I'll leave you with big life lesson one, and get into the beautiful peace and clarity I found in church this morning...a very different church than I normally worship in...tomorrow.
I fight it for all I'm worth, but I've shared this before, my great temptation is worry.
And when I've got the girls under my wings and in my community the majority of the time, I start to fall into the lie that perhaps I am the one protecting them. Perhaps I am the one providing for them. Perhaps I am the one through whom their happiness and stability and growth and health is found.
So to leave two of them (one of them for the first time ever) and to travel quite far away to a different country is a good reminder that I. Am. Not.
AND a good reminder that worry is my big temptation and that I must be strong and courageous.
The night before I left, KNOWING that we would only be gone four days, I could not sleep for anything. Temptations I am quick to invite Him into and strong to fight against during the day often overwhelm my tired self at night, and all the things that COULD happen started to drift into my weary mind.

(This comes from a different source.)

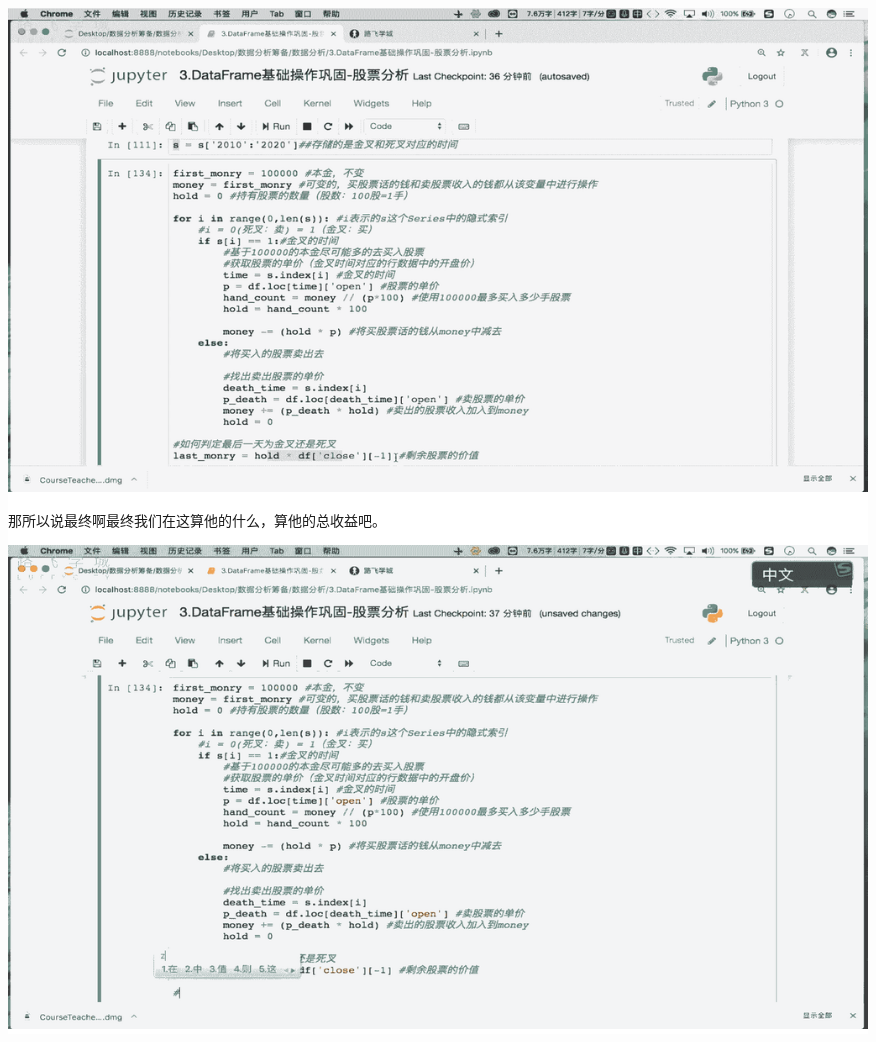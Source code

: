 ![](img/a83e0a4c39baf0d5d0f733b1fcc52989_114.png)

那所以说最终啊最终我们在这算他的什么，算他的总收益吧。

![](img/a83e0a4c39baf0d5d0f733b1fcc52989_116.png)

What if one of them needed me? What if Matt couldn't do it? What if Lily or Nora was sad? What if someone got hurt? What if this traumatized them for the rest of their lives, that Mommy left them, or that they needed Mommy, and Mommy wasn't there? What if there was an accident, or if something happened to Sofie or I, or if I would simply never see them again?
Yes, worry gets me that nuts at night. I'm literally kissing my children good-bye for the rest of their lives with worry.
Does anybody out there get me?
Maybe it's just me.
But the mommy guilt thing is no joke, and as the worry and guilt thing get swirling, we quickly find ourselves a part of a very shaken kingdom, in the hands of a not-so-mighty god, relying on our own strength....all. wrong.
I pulled myself together, I invited Him in over and over, and the next day we headed out. As we sat waiting at the airport, I pulled out My Utmost and His Word and went looking for a strong Word to plant me firm once again, to sustain my courage once more.
Didn't have to look far.
Literal reading for the day: "Do not worry about your life." --Matthew 6:25
Listen to this, fellow-tempted-to-worry-ers.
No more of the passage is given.